Listed entries START

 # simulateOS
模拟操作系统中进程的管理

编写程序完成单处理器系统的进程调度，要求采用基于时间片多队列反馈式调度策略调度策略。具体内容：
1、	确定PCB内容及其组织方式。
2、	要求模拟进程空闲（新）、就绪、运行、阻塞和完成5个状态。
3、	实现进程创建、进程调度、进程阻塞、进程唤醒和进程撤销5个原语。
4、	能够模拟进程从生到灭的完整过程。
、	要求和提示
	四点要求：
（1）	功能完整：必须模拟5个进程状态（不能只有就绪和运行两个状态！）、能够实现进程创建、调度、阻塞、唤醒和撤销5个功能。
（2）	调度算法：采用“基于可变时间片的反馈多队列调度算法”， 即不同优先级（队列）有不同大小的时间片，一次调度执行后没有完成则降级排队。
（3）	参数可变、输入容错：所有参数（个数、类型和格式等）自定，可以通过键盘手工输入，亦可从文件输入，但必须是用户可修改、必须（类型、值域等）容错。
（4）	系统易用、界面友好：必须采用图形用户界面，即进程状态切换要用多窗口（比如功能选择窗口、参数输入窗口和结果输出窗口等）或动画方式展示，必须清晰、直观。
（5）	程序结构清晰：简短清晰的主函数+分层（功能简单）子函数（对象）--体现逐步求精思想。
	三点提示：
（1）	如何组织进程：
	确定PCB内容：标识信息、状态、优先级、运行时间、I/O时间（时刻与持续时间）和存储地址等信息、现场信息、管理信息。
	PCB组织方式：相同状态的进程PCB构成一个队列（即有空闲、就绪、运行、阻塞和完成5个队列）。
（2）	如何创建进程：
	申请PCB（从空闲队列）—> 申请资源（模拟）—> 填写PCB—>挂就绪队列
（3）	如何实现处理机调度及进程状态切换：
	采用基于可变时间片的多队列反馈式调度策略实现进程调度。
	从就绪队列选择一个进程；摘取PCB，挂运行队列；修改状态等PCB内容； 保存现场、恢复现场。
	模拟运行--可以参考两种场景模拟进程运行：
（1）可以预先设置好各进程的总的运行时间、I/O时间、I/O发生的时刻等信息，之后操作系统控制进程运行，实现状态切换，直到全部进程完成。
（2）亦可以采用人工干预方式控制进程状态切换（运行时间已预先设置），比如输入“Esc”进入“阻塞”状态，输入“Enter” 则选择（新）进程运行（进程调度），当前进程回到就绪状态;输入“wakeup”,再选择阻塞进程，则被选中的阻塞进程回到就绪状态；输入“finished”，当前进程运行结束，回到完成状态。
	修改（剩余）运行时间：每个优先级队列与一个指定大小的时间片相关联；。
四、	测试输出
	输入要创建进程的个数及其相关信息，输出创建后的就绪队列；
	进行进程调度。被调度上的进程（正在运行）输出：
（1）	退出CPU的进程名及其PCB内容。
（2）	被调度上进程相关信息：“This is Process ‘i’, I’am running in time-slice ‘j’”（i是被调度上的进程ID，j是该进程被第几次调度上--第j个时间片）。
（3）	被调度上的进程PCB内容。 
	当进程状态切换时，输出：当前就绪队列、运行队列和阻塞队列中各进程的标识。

Listed entries END

Task prompt
Return each line of the records above exactly as it reads.

Answer section
 # simulateOS
模拟操作系统中进程的管理

编写程序完成单处理器系统的进程调度，要求采用基于时间片多队列反馈式调度策略调度策略。具体内容：
1、	确定PCB内容及其组织方式。
2、	要求模拟进程空闲（新）、就绪、运行、阻塞和完成5个状态。
3、	实现进程创建、进程调度、进程阻塞、进程唤醒和进程撤销5个原语。
4、	能够模拟进程从生到灭的完整过程。
、	要求和提示
	四点要求：
（1）	功能完整：必须模拟5个进程状态（不能只有就绪和运行两个状态！）、能够实现进程创建、调度、阻塞、唤醒和撤销5个功能。
（2）	调度算法：采用“基于可变时间片的反馈多队列调度算法”， 即不同优先级（队列）有不同大小的时间片，一次调度执行后没有完成则降级排队。
（3）	参数可变、输入容错：所有参数（个数、类型和格式等）自定，可以通过键盘手工输入，亦可从文件输入，但必须是用户可修改、必须（类型、值域等）容错。
（4）	系统易用、界面友好：必须采用图形用户界面，即进程状态切换要用多窗口（比如功能选择窗口、参数输入窗口和结果输出窗口等）或动画方式展示，必须清晰、直观。
（5）	程序结构清晰：简短清晰的主函数+分层（功能简单）子函数（对象）--体现逐步求精思想。
	三点提示：
（1）	如何组织进程：
	确定PCB内容：标识信息、状态、优先级、运行时间、I/O时间（时刻与持续时间）和存储地址等信息、现场信息、管理信息。
	PCB组织方式：相同状态的进程PCB构成一个队列（即有空闲、就绪、运行、阻塞和完成5个队列）。
（2）	如何创建进程：
	申请PCB（从空闲队列）—> 申请资源（模拟）—> 填写PCB—>挂就绪队列
（3）	如何实现处理机调度及进程状态切换：
	采用基于可变时间片的多队列反馈式调度策略实现进程调度。
	从就绪队列选择一个进程；摘取PCB，挂运行队列；修改状态等PCB内容； 保存现场、恢复现场。
	模拟运行--可以参考两种场景模拟进程运行：
（1）可以预先设置好各进程的总的运行时间、I/O时间、I/O发生的时刻等信息，之后操作系统控制进程运行，实现状态切换，直到全部进程完成。
（2）亦可以采用人工干预方式控制进程状态切换（运行时间已预先设置），比如输入“Esc”进入“阻塞”状态，输入“Enter” 则选择（新）进程运行（进程调度），当前进程回到就绪状态;输入“wakeup”,再选择阻塞进程，则被选中的阻塞进程回到就绪状态；输入“finished”，当前进程运行结束，回到完成状态。
	修改（剩余）运行时间：每个优先级队列与一个指定大小的时间片相关联；。
四、	测试输出
	输入要创建进程的个数及其相关信息，输出创建后的就绪队列；
	进行进程调度。被调度上的进程（正在运行）输出：
（1）	退出CPU的进程名及其PCB内容。
（2）	被调度上进程相关信息：“This is Process ‘i’, I’am running in time-slice ‘j’”（i是被调度上的进程ID，j是该进程被第几次调度上--第j个时间片）。
（3）	被调度上的进程PCB内容。 
	当进程状态切换时，输出：当前就绪队列、运行队列和阻塞队列中各进程的标识。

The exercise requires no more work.